EMILIA-ROMAGNA
Bologna delivery riders strike as heatwave peaks
Workers in Motor Valley's logistics hub demand health protections and wage safeguards during extreme temperatures.
Giulia Benati367 wordsEdition №47Thursday, 16 July 2026 — Edition № 47
Delivery riders in Bologna have joined strikes across Milan and Florence to demand better working conditions and wage protections during Italy's intensifying heatwave, according to the BBC. The workers are seeking health safeguards and income guarantees as outdoor labour becomes increasingly dangerous in temperatures approaching 42 degrees Celsius.

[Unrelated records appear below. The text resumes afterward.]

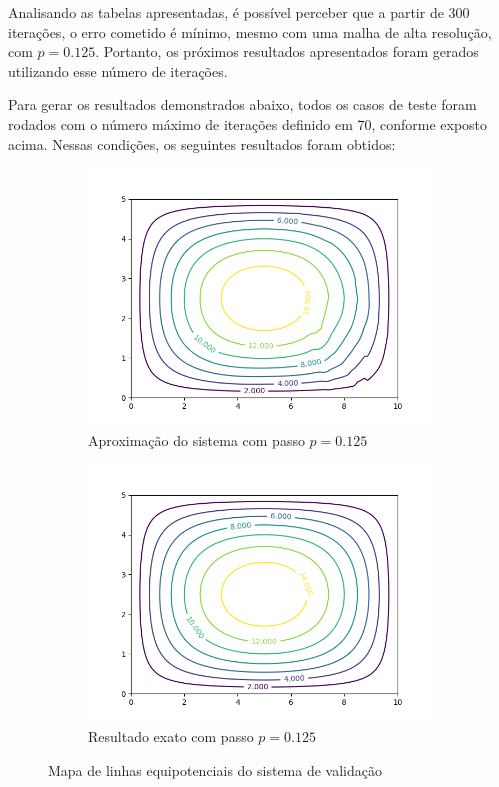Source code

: \documentclass[oneside]{abntex2}
\begin{document}
\newpage

Analisando as tabelas apresentadas, é possível perceber que a partir de 300 iterações, o erro cometido é mínimo, mesmo com uma malha de alta resolução, com $p=0.125$. Portanto, os próximos resultados apresentados foram gerados utilizando esse número de iterações.

Para gerar os resultados demonstrados abaixo, todos os casos de teste foram rodados com o número máximo de iterações definido em 70, conforme exposto acima. Nessas condições, os seguintes resultados foram obtidos:

\begin{figure}[h]
  \begin{subfigure}[b]{0.5\textwidth}
    \includegraphics[width=\textwidth]{imgs/cont_aprox_val_1250.png}
    \caption{Aproximação do sistema com passo $p = 0.125$}
    \label{cont_aprox_val_1250}
  \end{subfigure}
  \begin{subfigure}[b]{0.5\textwidth}
    \includegraphics[width=\textwidth]{imgs/cont_grnd_val_1250.png}
    \caption{Resultado exato com passo $p = 0.125$}
    \label{cont_exat_val_1250}
  \end{subfigure}
  \caption{Mapa de linhas equipotenciais do sistema de validação}
\end{figure}
\end{document}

Bologna, a city at the heart of Emilia-Romagna's food and engineering economy, relies heavily on logistics networks to move Parmigiano-Reggiano, prosciutto and machinery parts to markets across Europe and beyond.
The strikes reflect a wider tension in Italy's gig economy, where platform-based delivery work has expanded rapidly without corresponding protections for workers exposed to extreme weather. The BBC reported that riders want formal recognition of heat-related risks and compensation mechanisms when conditions become unsafe. In Bologna, where food export logistics form a critical backbone of the regional economy, the disruption threatens to strain supply chains during the harvest and production seasons when food companies typically accelerate shipments.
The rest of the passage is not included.